Après un mystérieux cataclysme, un effondrement, une poignée de survivants craspecs (look Balenciaga/SDF, mood zombie dépressif, haleine de phoque) tentent de survivre à la famine et aux costauds-patibulaires qui veulent les transformer en kebab sauce blanche, le tout dans une lagune crado. Parmi eux, un père et son fils, toujours en quête de nourriture, essayant de survivre une journée de plus. Quand le père meurt, l’ado analphabète se met en tête de trouver une personne capable de lui lire le journal intime de son papounet et de lui en livrer les secrets. Ambitieux, bourré d’excellentes idées, The Land of the Sons ne tient pas toutes ses promesses et le résultat final est inférieur à la somme de ses parties. La faute à un scénario parfois répétitif et un flagrant manque d’émotion. Il semble évident que Claudio Cupellini s’est inspiré dans les grandes largeurs de La Route de Cormac McCarthy, adapté au cinéma avec Viggo Mortensen. Mais si on vibrait à chaque microseconde du livre et du film, c’est que l’on était terrifié par ce qui allait arriver à ce père brisé, mort-vivant qui poussait son caddie et qui gardait toujours une balle dans son revolver pour tuer son propre fils s’ils se faisaient capturer par des cannibales. Ici, Claudio Cupellini filme l’apocalypse comme un entomologiste, même s’il parvient à boucler une dernière demi-heure bouleversante où il perce enfin l’armure.

DU CINÉMA PUR

On enchaîne avec du lourd, une des œuvre les plus terrifiantes de ces dernières années, The Innocents du Norvégien Eskil Vogt, pote et scénariste de Joachim Trier et scénariste d’Oslo 31 août et de Julie (en 12 chapitres).

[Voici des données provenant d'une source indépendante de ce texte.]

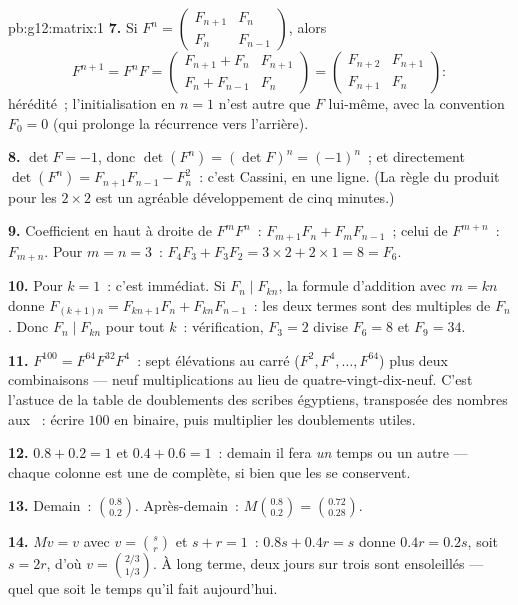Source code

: \begin{solution}{pb:g12:matrix:1}
\textbf{7.} Si $F^n = \begin{pmatrix} F_{n+1} & F_n\\ F_n &
F_{n-1}\end{pmatrix}$, alors
\[
F^{n+1} = F^n F =
\begin{pmatrix} F_{n+1} + F_n & F_{n+1}\\
F_n + F_{n-1} & F_n \end{pmatrix}
= \begin{pmatrix} F_{n+2} & F_{n+1}\\ F_{n+1} & F_n
\end{pmatrix} :
\]
hérédité~; l'initialisation en $n = 1$ n'est autre que $F$
lui-même, avec la convention $F_0 = 0$ (qui prolonge la récurrence
vers l'arrière).

\textbf{8.} $\det F = -1$, donc
$\det(F^n) = (\det F)^n = (-1)^n$~; et directement
$\det(F^n) = F_{n+1}F_{n-1} - F_n^2$~: c'est Cassini, en une ligne.
(La règle du produit pour les  $2 \times 2$ est un
agréable développement de cinq minutes.)

\textbf{9.} Coefficient en haut à droite de $F^m F^n$~:
$F_{m+1}F_n + F_m F_{n-1}$~; celui de $F^{m+n}$~: $F_{m+n}$. Pour
$m = n = 3$~: $F_4 F_3 + F_3 F_2 = 3 \times 2 + 2 \times 1 = 8 =
F_6$.

\textbf{10.} Pour $k = 1$~: c'est immédiat. Si $F_n \mid F_{kn}$,
la formule d'addition avec $m = kn$ donne
$F_{(k+1)n} = F_{kn+1}F_n + F_{kn}F_{n-1}$~: les deux termes sont
des multiples de $F_n$. Donc $F_n \mid F_{kn}$ pour tout $k$~:
vérification, $F_3 = 2$ divise $F_6 = 8$ et $F_9 = 34$.

\textbf{11.} $F^{100} = F^{64} F^{32} F^4$~: sept élévations au
carré ($F^2, F^4, \dots, F^{64}$) plus deux combinaisons --- neuf
multiplications au lieu de quatre-vingt-dix-neuf. C'est l'astuce de
la table de doublements des scribes égyptiens, transposée des
nombres aux ~: écrire $100$ en binaire, puis multiplier les
doublements utiles.

\textbf{12.} $0.8 + 0.2 = 1$ et $0.4 + 0.6 = 1$~: demain il fera
\emph{un} temps ou un autre --- chaque colonne est une  de
 complète, si bien que les  se conservent.

\textbf{13.} Demain~: $\binom{0.8}{0.2}$. Après-demain~:
$M\binom{0.8}{0.2} = \binom{0.72}{0.28}$.

\textbf{14.} $Mv = v$ avec $v = \binom{s}{r}$ et $s + r = 1$~:
$0.8s + 0.4r = s$ donne $0.4r = 0.2s$, soit $s = 2r$, d'où
$v = \binom{2/3}{1/3}$. À long terme, deux jours sur trois sont
ensoleillés --- quel que soit le temps qu'il fait aujourd'hui.


\end{solution}
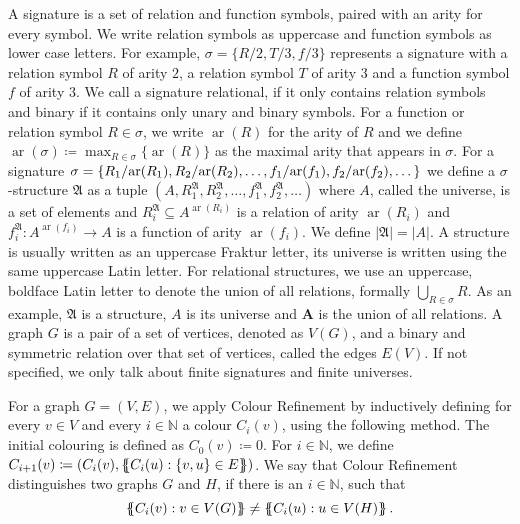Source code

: A signature is a set of relation and function symbols, paired with an arity for every symbol.
We write relation symbols as uppercase and function symbols as lower case letters.
For example, $\sigma=\{R/2, T/3, f/3\}$ represents a signature with a relation symbol $R$ of arity $2$, a relation symbol $T$ of arity $3$ and a function symbol $f$ of arity $3$.
We call a signature relational, if it only contains relation symbols and binary if it contains only unary and binary symbols.
For a function or relation symbol $R\in \sigma$, we write $\operatorname{ar}(R)$ for the arity of $R$ and we define $\operatorname{ar}(\sigma)\coloneqq \max_{R\in\sigma}\{\operatorname{ar}(R)\}$ as the maximal arity that appears in $\sigma$.
For a signature 
$\sigma=\{R_1/\kern-.15em\operatorname{ar}(R_1), R_2/\kern-.15em\operatorname{ar}(R_2), \dots, f_1/\kern-.15em\operatorname{ar}(f_1),f_2/\kern-.15em\operatorname{ar}(f_2),\dots\}$
 we define a $\sigma$-structure $\mathfrak A$ as a tuple $(A,R_1^{\mathfrak A},R_2^{\mathfrak A},\dots,f_1^{\mathfrak A},f_2^{\mathfrak A},\dots)$ where $A$, called the universe, is a set of elements and $R_i^{\mathfrak A}\subseteq A^{\operatorname{ar}(R_i)}$ is a relation of arity $\operatorname{ar}(R_i)$ and $f_i^{\mathfrak A}:A^{\operatorname{ar}(f_i)}\to A$ is a function of arity $\operatorname{ar}(f_i)$.
We define $\vert \mathfrak A\vert =\vert A \vert$.
A structure is usually written as an uppercase Fraktur letter, its universe is written using the same uppercase Latin letter.
For relational structures, we use an uppercase, boldface Latin letter to denote the union of all relations, formally $\bigcup_{R\in\sigma}R$.
As an example, $\mathfrak A$ is a structure, $A$ is its universe and $\mathbf A$ is the union of all relations.
A graph $G$ is a pair of a set of vertices, denoted as $V(G)$, and a binary and symmetric relation over that set of vertices, called the edges $E(V)$.
If not specified, we only talk about finite signatures and finite universes.

For a graph $G=(V,E)$, we apply Colour Refinement by inductively defining for every $v\in V$ and every $i\in \mathbb N$ a colour $C_i(v)$, using the following method.
The initial colouring is defined as $C_0(v)\coloneqq0$.
For $i\in \mathbb N$, we define $C_{i+1}(v)\coloneqq(C_i(v), \left\{\kern-.35em\left\{C_i(u) : \{v,u\}\in E\right\}\kern-.35em\right\})$.
We say that Colour Refinement distinguishes two graphs $G$ and $H$, if there is an $i\in \mathbb N$, such that 
$$\left\{\kern-.35em\left\{C_i(v) : v\in V(G)\right\}\kern-.35em\right\}\neq \left\{\kern-.35em\left\{C_i(u) : u \in V(H)\right\}\kern-.35em\right\}.$$

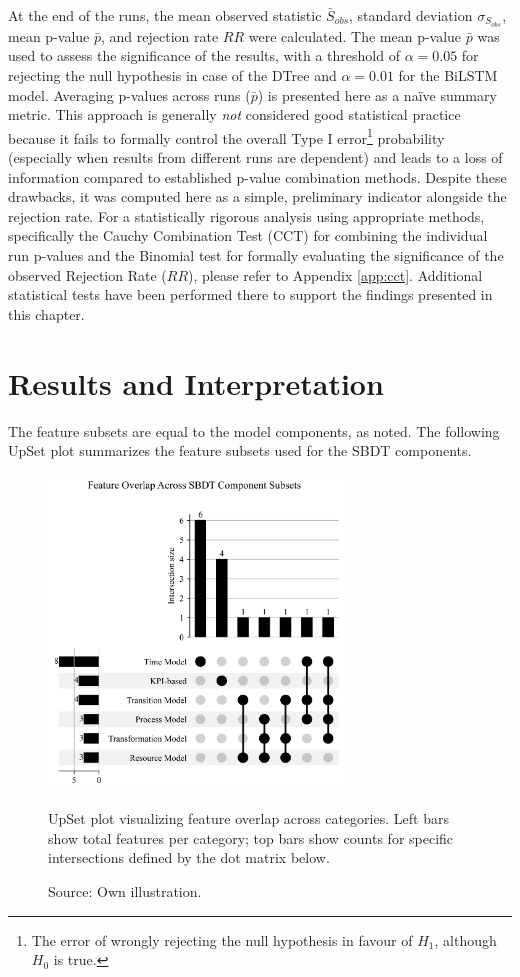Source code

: At the end of the runs, the mean observed statistic $\bar{S}_{obs}$, standard deviation $\sigma_{S_{obs}}$, mean p-value $\bar{p}$, and rejection rate $RR$ were calculated. The mean p-value $\bar{p}$ was used to assess the significance of the results, with a threshold of $\alpha = 0.05$ for rejecting the null hypothesis in case of the DTree and $\alpha = 0.01$ for the BiLSTM model. Averaging p-values across runs ($\bar{p}$) is presented here as a naïve summary metric. This approach is generally \textit{not} considered good statistical practice because it fails to formally control the overall Type I error\footnote{The error of wrongly rejecting the null hypothesis in favour of $H_1$, although $H_0$ is true.} probability (especially when results from different runs are dependent) and leads to a loss of information compared to established p-value combination methods. Despite these drawbacks, it was computed here as a simple, preliminary indicator alongside the rejection rate. For a statistically rigorous analysis using appropriate methods, specifically the Cauchy Combination Test (CCT) for combining the individual run p-values and the Binomial test for formally evaluating the significance of the observed Rejection Rate ($RR$), please refer to Appendix \ref{app:cct}. Additional statistical tests have been performed there to support the findings presented in this chapter.

\section{Results and Interpretation}
The feature subsets are equal to the model components, as noted. The following UpSet plot summarizes the feature subsets used for the SBDT components.

\begin{figure}[htbp]
  \centering
  \includegraphics[width=0.7\textwidth]{figures/upset.png}
  \caption[UpSet plot]{UpSet plot visualizing feature overlap across categories. Left bars show total features per category; top bars show counts for specific intersections defined by the dot matrix below.}
  \caption*{Source: Own illustration.}
  \label{fig:upsetplot}
\end{figure}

Pour sa seconde réalisation, Vogt délaisse un temps les histoires de trentenaires nordiques qui palabrent des heures durant dans des salons meublés Ikéa. « J’avais envie d’autre chose, un film fantastique, ce genre que j’adore, avec des images incroyables, du cinéma pur, sans dialogue, et des références à Hitchcock ou au cinéma d’horreur. » Inspiré par ses propres enfants, il écrit une histoire d’enfants mutants, de jeux pas vraiment innocents et de super pouvoirs. Loin d’un gros blockbuster Marvel ou DC, Vogt joue habilement la carte de l’enfance et de ses mystères, et sa mise en scène est un modèle de minimalisme radical avec une efficacité maximale, quelques SFX incroyablement efficaces et un beau travail sur le hors-champ. Dans la moite torpeur d’une banlieue assoupie par l’été nordique, le spectateur est entraîné dans une spirale de tortures, de violences, et de meurtres. Et Vogt génère avec ce Scanners en culottes courtes angoisse sourde, inquiétante étrangeté et malaises (voir la scène du massacre du chat), qui parviennent à clouer le spectateur à son fauteuil, terrassé par la trouille.

Projeté à Cannes, primé à Gérardmer, The Innocents a terrassé les spectateurs de Même pas peur, qui vont rentrer maintenant affronter les éléments déchaînés.